* What to produce
The records that follow must be repeated exactly, except for their pictures.

★ ★ ★ ★ ★

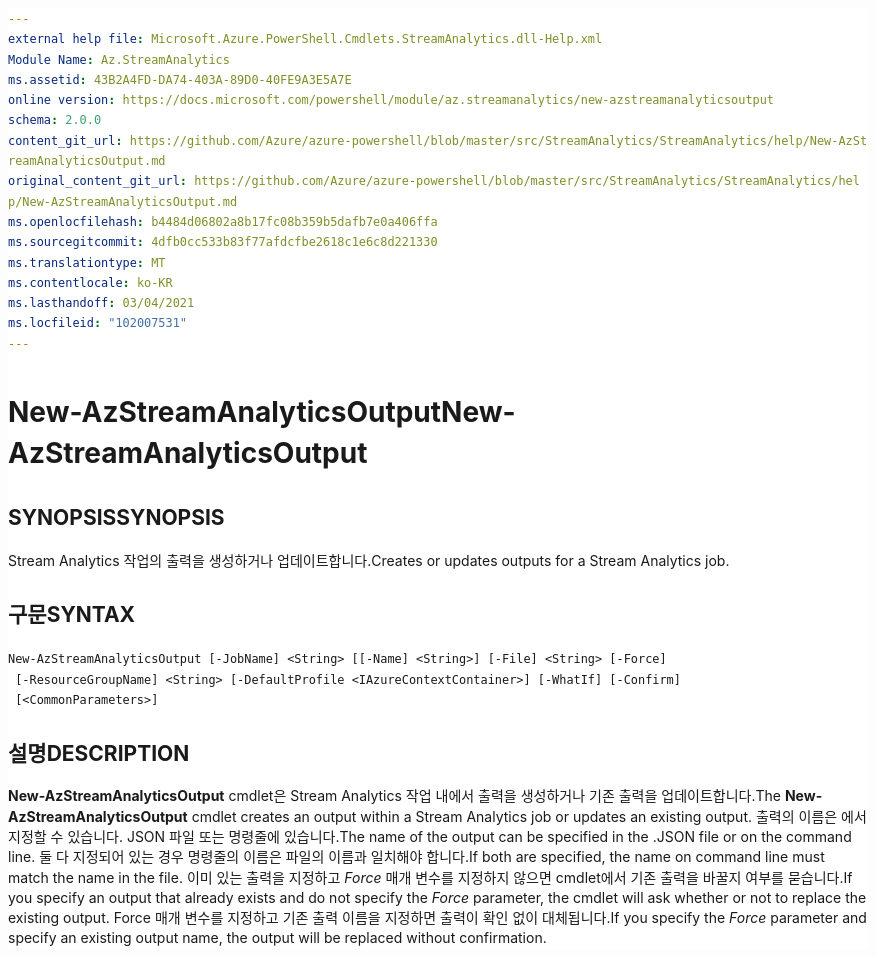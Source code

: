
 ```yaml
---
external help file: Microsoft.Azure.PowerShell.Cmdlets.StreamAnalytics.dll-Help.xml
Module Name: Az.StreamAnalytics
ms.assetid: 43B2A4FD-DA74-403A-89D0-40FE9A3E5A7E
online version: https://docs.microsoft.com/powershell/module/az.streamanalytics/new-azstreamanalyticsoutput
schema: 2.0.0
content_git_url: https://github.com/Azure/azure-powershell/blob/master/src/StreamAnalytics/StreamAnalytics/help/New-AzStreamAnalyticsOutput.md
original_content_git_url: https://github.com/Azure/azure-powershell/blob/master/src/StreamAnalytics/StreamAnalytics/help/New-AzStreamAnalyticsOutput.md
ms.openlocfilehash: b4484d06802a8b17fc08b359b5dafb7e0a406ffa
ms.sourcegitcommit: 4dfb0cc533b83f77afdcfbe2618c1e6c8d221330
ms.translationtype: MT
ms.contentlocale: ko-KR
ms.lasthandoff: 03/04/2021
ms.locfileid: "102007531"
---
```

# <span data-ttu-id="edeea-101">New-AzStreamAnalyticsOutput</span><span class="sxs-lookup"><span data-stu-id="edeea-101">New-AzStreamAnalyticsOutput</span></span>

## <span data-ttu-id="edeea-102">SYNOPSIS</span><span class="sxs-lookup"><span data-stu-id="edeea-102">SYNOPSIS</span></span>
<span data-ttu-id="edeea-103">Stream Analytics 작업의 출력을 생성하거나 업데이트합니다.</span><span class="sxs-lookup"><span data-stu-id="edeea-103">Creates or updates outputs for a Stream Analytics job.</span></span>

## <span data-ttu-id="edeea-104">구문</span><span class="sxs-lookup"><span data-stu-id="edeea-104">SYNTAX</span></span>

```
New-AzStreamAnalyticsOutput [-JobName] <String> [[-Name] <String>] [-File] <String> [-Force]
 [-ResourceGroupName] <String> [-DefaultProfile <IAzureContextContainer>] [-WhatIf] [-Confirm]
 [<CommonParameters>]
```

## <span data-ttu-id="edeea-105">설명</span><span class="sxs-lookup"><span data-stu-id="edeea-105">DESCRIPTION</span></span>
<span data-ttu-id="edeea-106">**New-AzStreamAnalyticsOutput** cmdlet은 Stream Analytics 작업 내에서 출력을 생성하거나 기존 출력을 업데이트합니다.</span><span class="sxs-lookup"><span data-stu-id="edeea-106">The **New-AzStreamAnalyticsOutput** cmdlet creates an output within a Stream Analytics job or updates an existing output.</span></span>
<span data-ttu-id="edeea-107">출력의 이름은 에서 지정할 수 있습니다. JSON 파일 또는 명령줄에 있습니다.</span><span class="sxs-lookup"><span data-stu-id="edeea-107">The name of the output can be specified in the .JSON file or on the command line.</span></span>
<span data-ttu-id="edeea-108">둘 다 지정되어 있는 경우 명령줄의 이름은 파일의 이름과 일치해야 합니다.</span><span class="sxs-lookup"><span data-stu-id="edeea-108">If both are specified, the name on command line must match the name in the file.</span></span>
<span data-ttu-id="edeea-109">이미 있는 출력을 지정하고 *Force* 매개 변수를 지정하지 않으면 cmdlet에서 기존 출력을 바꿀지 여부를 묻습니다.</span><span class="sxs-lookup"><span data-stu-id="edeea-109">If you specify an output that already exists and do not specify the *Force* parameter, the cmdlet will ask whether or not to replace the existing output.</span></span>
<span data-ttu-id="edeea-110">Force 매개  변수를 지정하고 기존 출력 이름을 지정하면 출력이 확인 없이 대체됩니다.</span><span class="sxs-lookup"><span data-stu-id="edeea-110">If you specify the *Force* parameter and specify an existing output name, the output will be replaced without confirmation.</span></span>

★ ★ ★ ★ ★

* Output of the exercise
Source code

:
 ```yaml
---
external help file: Microsoft.Azure.PowerShell.Cmdlets.StreamAnalytics.dll-Help.xml
Module Name: Az.StreamAnalytics
ms.assetid: 43B2A4FD-DA74-403A-89D0-40FE9A3E5A7E
online version: https://docs.microsoft.com/powershell/module/az.streamanalytics/new-azstreamanalyticsoutput
schema: 2.0.0
content_git_url: https://github.com/Azure/azure-powershell/blob/master/src/StreamAnalytics/StreamAnalytics/help/New-AzStreamAnalyticsOutput.md
original_content_git_url: https://github.com/Azure/azure-powershell/blob/master/src/StreamAnalytics/StreamAnalytics/help/New-AzStreamAnalyticsOutput.md
ms.openlocfilehash: b4484d06802a8b17fc08b359b5dafb7e0a406ffa
ms.sourcegitcommit: 4dfb0cc533b83f77afdcfbe2618c1e6c8d221330
ms.translationtype: MT
ms.contentlocale: ko-KR
ms.lasthandoff: 03/04/2021
ms.locfileid: "102007531"
---
```

# <span data-ttu-id="edeea-101">New-AzStreamAnalyticsOutput</span><span class="sxs-lookup"><span data-stu-id="edeea-101">New-AzStreamAnalyticsOutput</span></span>

## <span data-ttu-id="edeea-102">SYNOPSIS</span><span class="sxs-lookup"><span data-stu-id="edeea-102">SYNOPSIS</span></span>
<span data-ttu-id="edeea-103">Stream Analytics 작업의 출력을 생성하거나 업데이트합니다.</span><span class="sxs-lookup"><span data-stu-id="edeea-103">Creates or updates outputs for a Stream Analytics job.</span></span>

## <span data-ttu-id="edeea-104">구문</span><span class="sxs-lookup"><span data-stu-id="edeea-104">SYNTAX</span></span>

```
New-AzStreamAnalyticsOutput [-JobName] <String> [[-Name] <String>] [-File] <String> [-Force]
 [-ResourceGroupName] <String> [-DefaultProfile <IAzureContextContainer>] [-WhatIf] [-Confirm]
 [<CommonParameters>]
```

## <span data-ttu-id="edeea-105">설명</span><span class="sxs-lookup"><span data-stu-id="edeea-105">DESCRIPTION</span></span>
<span data-ttu-id="edeea-106">**New-AzStreamAnalyticsOutput** cmdlet은 Stream Analytics 작업 내에서 출력을 생성하거나 기존 출력을 업데이트합니다.</span><span class="sxs-lookup"><span data-stu-id="edeea-106">The **New-AzStreamAnalyticsOutput** cmdlet creates an output within a Stream Analytics job or updates an existing output.</span></span>
<span data-ttu-id="edeea-107">출력의 이름은 에서 지정할 수 있습니다. JSON 파일 또는 명령줄에 있습니다.</span><span class="sxs-lookup"><span data-stu-id="edeea-107">The name of the output can be specified in the .JSON file or on the command line.</span></span>
<span data-ttu-id="edeea-108">둘 다 지정되어 있는 경우 명령줄의 이름은 파일의 이름과 일치해야 합니다.</span><span class="sxs-lookup"><span data-stu-id="edeea-108">If both are specified, the name on command line must match the name in the file.</span></span>
<span data-ttu-id="edeea-109">이미 있는 출력을 지정하고 *Force* 매개 변수를 지정하지 않으면 cmdlet에서 기존 출력을 바꿀지 여부를 묻습니다.</span><span class="sxs-lookup"><span data-stu-id="edeea-109">If you specify an output that already exists and do not specify the *Force* parameter, the cmdlet will ask whether or not to replace the existing output.</span></span>
<span data-ttu-id="edeea-110">Force 매개  변수를 지정하고 기존 출력 이름을 지정하면 출력이 확인 없이 대체됩니다.</span><span class="sxs-lookup"><span data-stu-id="edeea-110">If you specify the *Force* parameter and specify an existing output name, the output will be replaced without confirmation.</span></span>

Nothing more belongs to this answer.